For transcatheter valves, the test method is much more complex. The method used to deliver the valve must match that in the instructions for use (IFU) and must correspond to the worst-case conditions of the valve implantation process. Valves must be crimped to the worst-case condition, utilizing the accessory devices listed in the IFU, and must be for the maximum durations expected in the clinical situation. For example, the valve should be maintained in the sheath and in the blood vessel for the maximum durations expected. Since transcatheter valves do not remove the patient’s diseased valve, the in vitro landing zone must simulate the patient’s diseased valve. Also, since the valves have the potential to be under-deployed, over-deployed, or deployed in an out-of-round or distorted manner, testing should take this into consideration, and a test plan developed to evaluate these potential valve configurations.
In vitro hydrodynamic performance methods are outlined in ISO 5840 [3, 4] and summarized below.
Steady state testing: Steady state testing is the simplest in vitro test and thus provides results that are accurate and repeatable. These two tests are (1) steady back pressure leakage, to measure the static leakage across the closed test valve at back pressures of 40–200 mmHg, and (2) steady forward flow pressure drop, to measure the pressure gradient across the test valve over flows ranging from 5 to 30 L/min (effective orifice area or EOA is calculated from this study).

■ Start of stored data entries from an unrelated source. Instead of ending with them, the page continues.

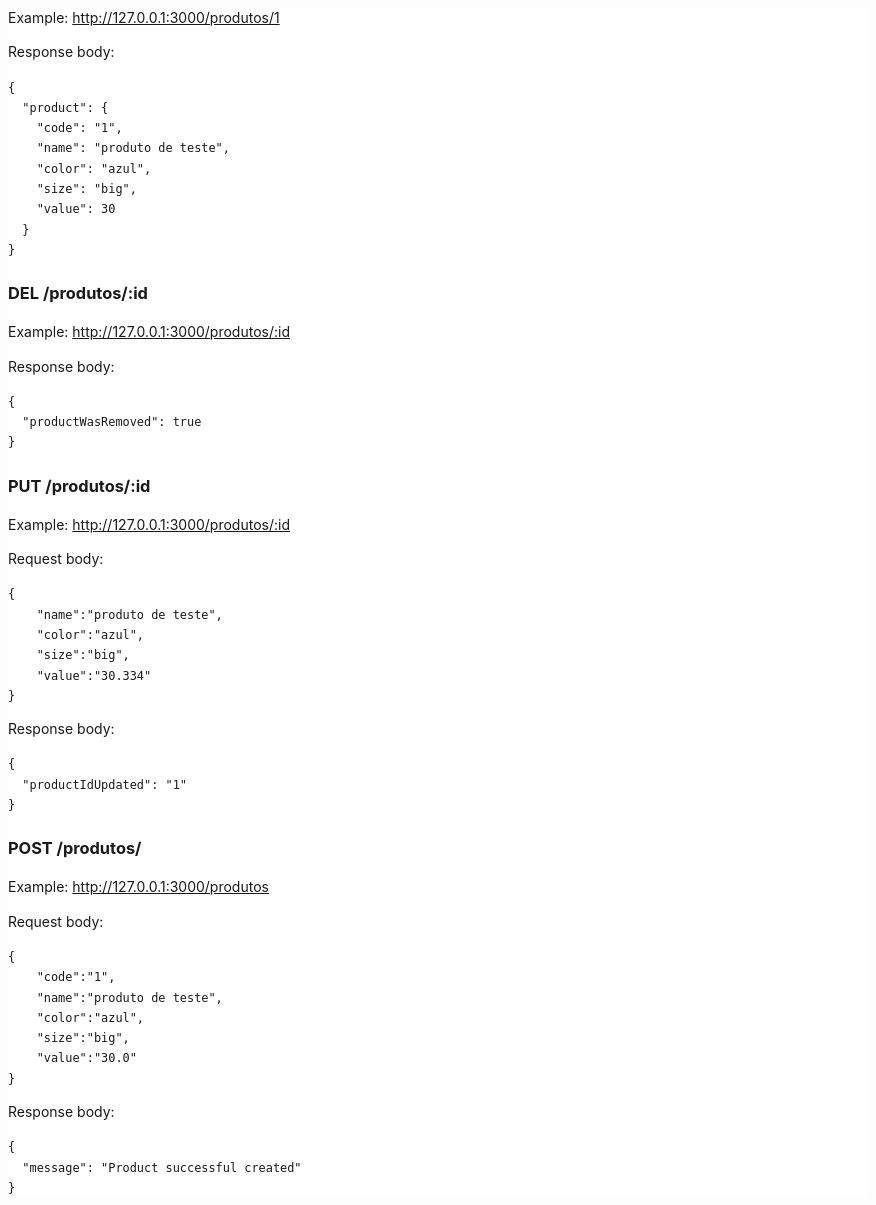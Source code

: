 Example: http://127.0.0.1:3000/produtos/1

Response body:
```
{
  "product": {
    "code": "1",
    "name": "produto de teste",
    "color": "azul",
    "size": "big",
    "value": 30
  }
}
```

### DEL /produtos/:id

Example: http://127.0.0.1:3000/produtos/:id

Response body:
```
{
  "productWasRemoved": true
}
```

### PUT /produtos/:id

Example: http://127.0.0.1:3000/produtos/:id

Request body:
```
{
	"name":"produto de teste",
	"color":"azul",
	"size":"big",
	"value":"30.334"
}
```
Response body:

```
{
  "productIdUpdated": "1"
}
```

### POST /produtos/

Example: http://127.0.0.1:3000/produtos

Request body:
```
{
	"code":"1",
	"name":"produto de teste",
	"color":"azul",
	"size":"big",
	"value":"30.0"
}
```
Response body:
```
{
  "message": "Product successful created"
}
```
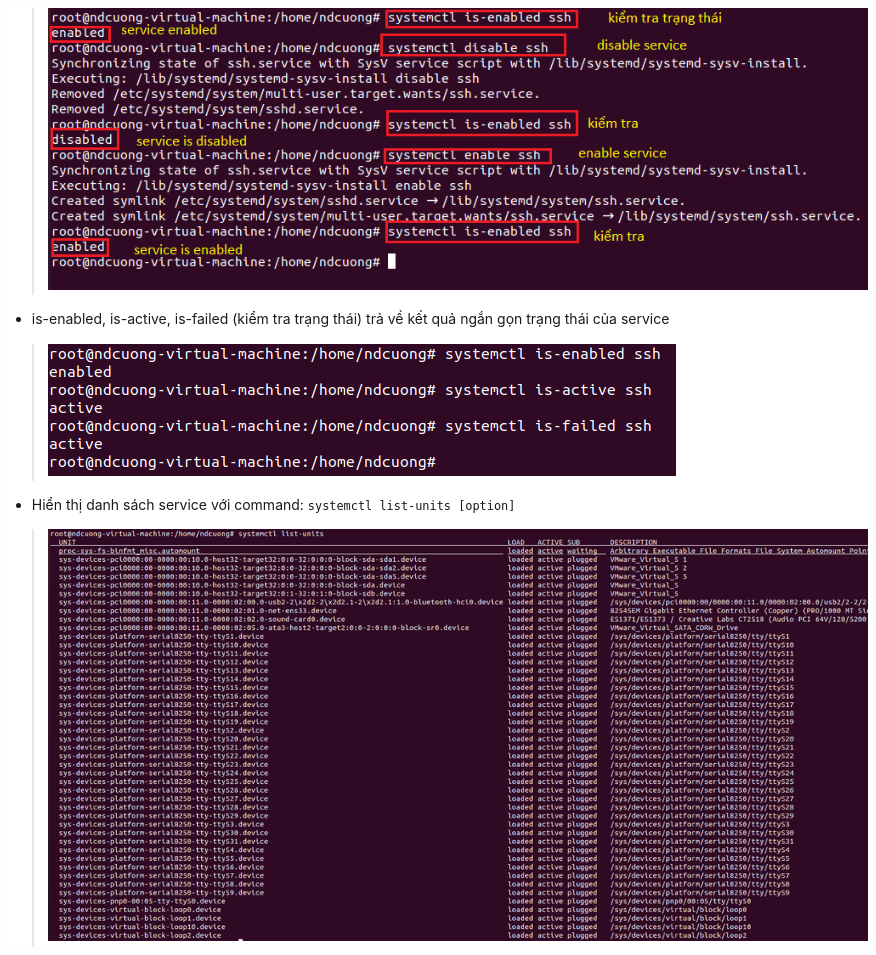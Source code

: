    > ![](../images/report2/enableservice.png)
   - is-enabled, is-active, is-failed (kiểm tra trạng thái) trả về kết quả ngắn gọn trạng thái của service
   > ![](../images/report2/checkservice.png)
   - Hiển thị danh sách service với command: `systemctl list-units [option]`
   > ![](../images/report2/list-units.png)
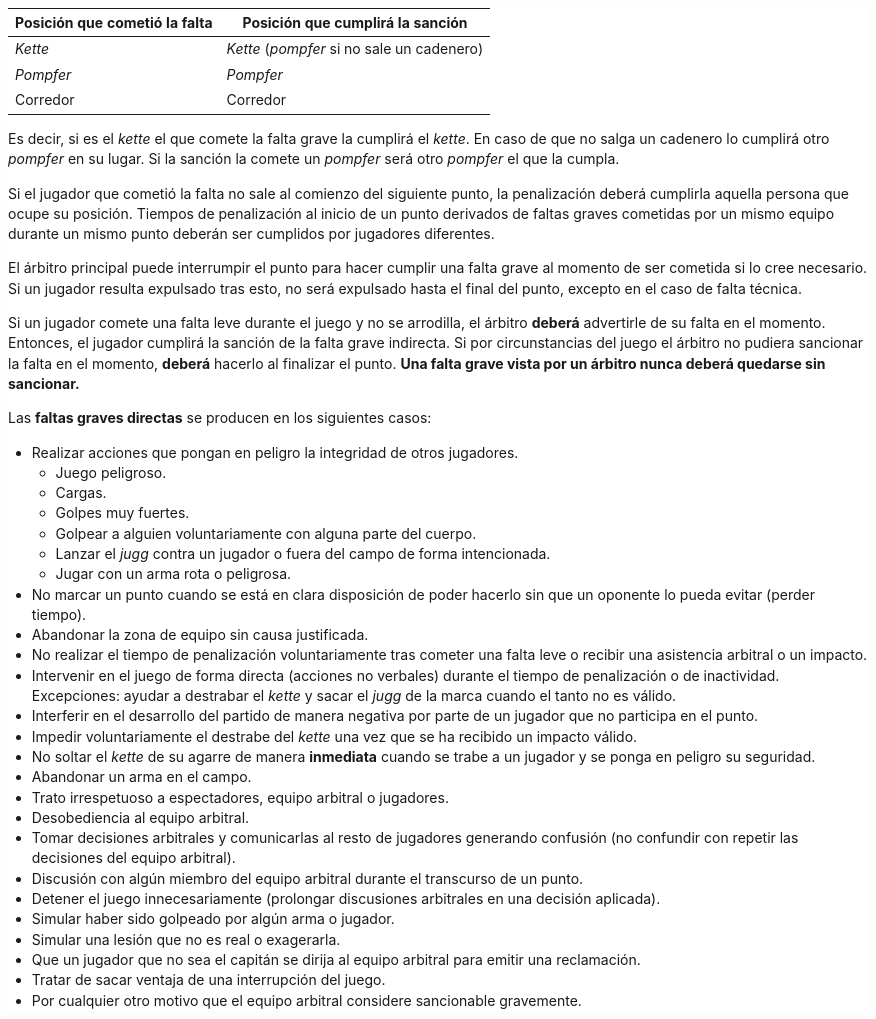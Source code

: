 |Posición que cometió la falta  | Posición que cumplirá la sanción 			 |
|-------------------------------|--------------------------------------------|
| *Kette* 						| *Kette* (*pompfer* si no sale un cadenero) |
| *Pompfer* 					| *Pompfer* 								 |
| Corredor 						| Corredor 									 |

Es decir, si es el *kette* el que comete la falta grave la cumplirá el *kette*. En caso de que no salga un cadenero lo cumplirá otro *pompfer* en su lugar. Si la sanción la comete un *pompfer* será otro *pompfer* el que la cumpla.

Si el jugador que cometió la falta no sale al comienzo del siguiente punto, la penalización deberá cumplirla aquella persona que ocupe su posición. Tiempos de penalización al inicio de un punto derivados de faltas graves cometidas por un mismo equipo durante un mismo punto deberán ser cumplidos por jugadores diferentes.

El árbitro principal puede interrumpir el punto para hacer cumplir una falta grave al momento de ser cometida si lo cree necesario. Si un jugador resulta expulsado tras esto, no será expulsado hasta el final del punto, excepto en el caso de falta técnica.

Si un jugador comete una falta leve durante el juego y no se arrodilla, el árbitro **deberá** advertirle de su falta en el momento. Entonces, el jugador cumplirá la sanción de la falta grave indirecta. Si por circunstancias del juego el árbitro no pudiera sancionar la falta en el momento, **deberá** hacerlo al finalizar el punto. **Una falta grave vista por un árbitro nunca deberá quedarse sin sancionar.**

Las **faltas graves directas** se producen en los siguientes casos:

- Realizar acciones que pongan en peligro la integridad de otros jugadores.
	- Juego peligroso. 
	- Cargas. 
	- Golpes muy fuertes. 
	- Golpear a alguien voluntariamente con alguna parte del cuerpo. 
	- Lanzar el *jugg* contra un jugador o fuera del campo de forma intencionada. 
	- Jugar con un arma rota o peligrosa.
- No marcar un punto cuando se está en clara disposición de poder hacerlo sin que un oponente lo pueda evitar (perder tiempo).
- Abandonar la zona de equipo sin causa justificada.
- No realizar el tiempo de penalización voluntariamente tras cometer una falta leve o recibir una asistencia arbitral o un impacto.
- Intervenir en el juego de forma directa (acciones no verbales) durante el tiempo de penalización o de inactividad. Excepciones: ayudar a destrabar el *kette* y sacar el *jugg* de la marca cuando el tanto no es válido.
- Interferir en el desarrollo del partido de manera negativa por parte de un jugador que no participa en el punto.
- Impedir voluntariamente el destrabe del *kette* una vez que se ha recibido un impacto válido.
- No soltar el *kette* de su agarre de manera **inmediata** cuando se trabe a un jugador y se ponga en peligro su seguridad.
- Abandonar un arma en el campo. 
- Trato irrespetuoso a espectadores, equipo arbitral o jugadores.
- Desobediencia al equipo arbitral. 
- Tomar decisiones arbitrales y comunicarlas al resto de jugadores generando confusión (no confundir con repetir las decisiones del equipo arbitral).
- Discusión con algún miembro del equipo arbitral durante el transcurso de un punto.
- Detener el juego innecesariamente (prolongar discusiones arbitrales en una decisión aplicada). 
- Simular haber sido golpeado por algún arma o jugador. 
- Simular una lesión que no es real o exagerarla. 
- Que un jugador que no sea el capitán se dirija al equipo arbitral para emitir una reclamación. 
- Tratar de sacar ventaja de una interrupción del juego. 
- Por cualquier otro motivo que el equipo arbitral considere sancionable gravemente.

Pulsatile flow testing: The pulse duplicator simulates the beating of the heart. This study measures the valve hydrodynamic performance, in terms of pressure difference and leakage, at specified simulated cardiac outputs, beat rates, and pressures. EOA is calculated from this study. The flow fields (velocity and shear stress) in the immediate vicinity of the heart valve substitute are also evaluated.